Scanning the QR code causes the panel to light up in custom colors.

I can’t say this is an original idea. I recently ran across a new (to me) post on Twitter that has apparently been kicking around Reddit for a couple of years. It’s someone with a QR code made of LEGO and a smart lightbulb:

I liked the concept, but figured I could re-make it as a single unit. I also wanted to make it less anonymous, to make the activations more identifiable. If you scanned it, I wanted you to know that it was YOUR scan that caused it to light up and not somebody else’s. I decided I’d use color pairs, with an LED animation. At first I wanted to derive the colors from IP address, so that (as long as you didn’t hop to another address), you’d consistently have your own colors. I ditched that idea and went with random colors each time, given that my coworkers connect via VPN, which can often share an address. (I briefly considered distilling it from unique HTTP request headers, but that felt a little too close to the shady things that advertisers do.)

If you saw my previous blog post about getting the Feather Huzzah communicating with AWS IoT message queues, you now know what that was a lead-up to. This felt like a fun project that joins a broad set of skills including electronics, laser cutting, 3D printing, firmware, cloud services, software, and web technologies. The whole technology stack looks like the following.

  • You scan the QR code with your phone.
  • That leads to my own personal URL shortener, which redirects you to a website. (This lets me change the destination later, without re-etching another front panel.)
  • The site loads and makes a background request to API Gateway.
  • API Gateway triggers a Lambda.
  • The Lambda runs some Python code that picks two random colors, passing them to the MQTT queue.

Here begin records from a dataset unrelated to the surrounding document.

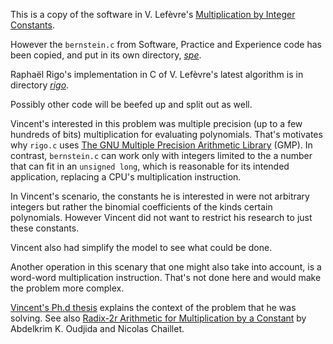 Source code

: This is a copy of the software in V. Lefèvre's [Multiplication by Integer Constants](http://www.vinc17.net/research/mulbyconst/index.en.html#software).

However the `bernstein.c` from Software, Practice and Experience code has been copied, and put in its own directory, [_spe_](../spe86).

Raphaël Rigo's implementation in C of V. Lefèvre's latest algorithm is in directory [_rigo_](./rigo).

Possibly other code will be beefed up and split out as well.

Vincent's interested in this problem was multiple precision (up to a few hundreds of bits) multiplication for evaluating polynomials. That's motivates why `rigo.c` uses
[The GNU Multiple Precision Arithmetic Library](https://gmplib.org/) (GMP). In contrast, `bernstein.c` can work only with integers limited to the a number that can fit in an `unsigned long`, which is reasonable for its intended application, replacing a CPU's multiplication instruction.

In Vincent's scenario, the constants he is interested in were not arbitrary integers but rather the binomial coefficients of the kinds certain polynomials. However Vincent did not want to restrict his research to just these constants.

Vincent also had simplify the model to see what could be done.

Another operation in this scenary that one might also take into account, is a word-word multiplication instruction. That's not done here and would make the problem more complex.

[Vincent's Ph.d thesis](https://www.vinc17.net/research/papers/these.ps.gz) explains the context of the problem that he was solving.
See also [Radix-2r Arithmetic for Multiplication by a Constant](https://hal.archives-ouvertes.fr/hal-01002468) by Abdelkrim K. Oudjida and Nicolas Chaillet.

Those colors are also returned up the stack to the browser, which presents them visually.
  • The Feather receives the message.
  • The QR panel lights up with the given color pair.

Some intentional constraints:

  • The API Gateway limits the number of requests per second to only a couple (down from the default of thousands).
  • The message queue is only 10 entries and will silently drop if it’s full. (The animation takes five seconds, so that’s an eternity of animations queued up.)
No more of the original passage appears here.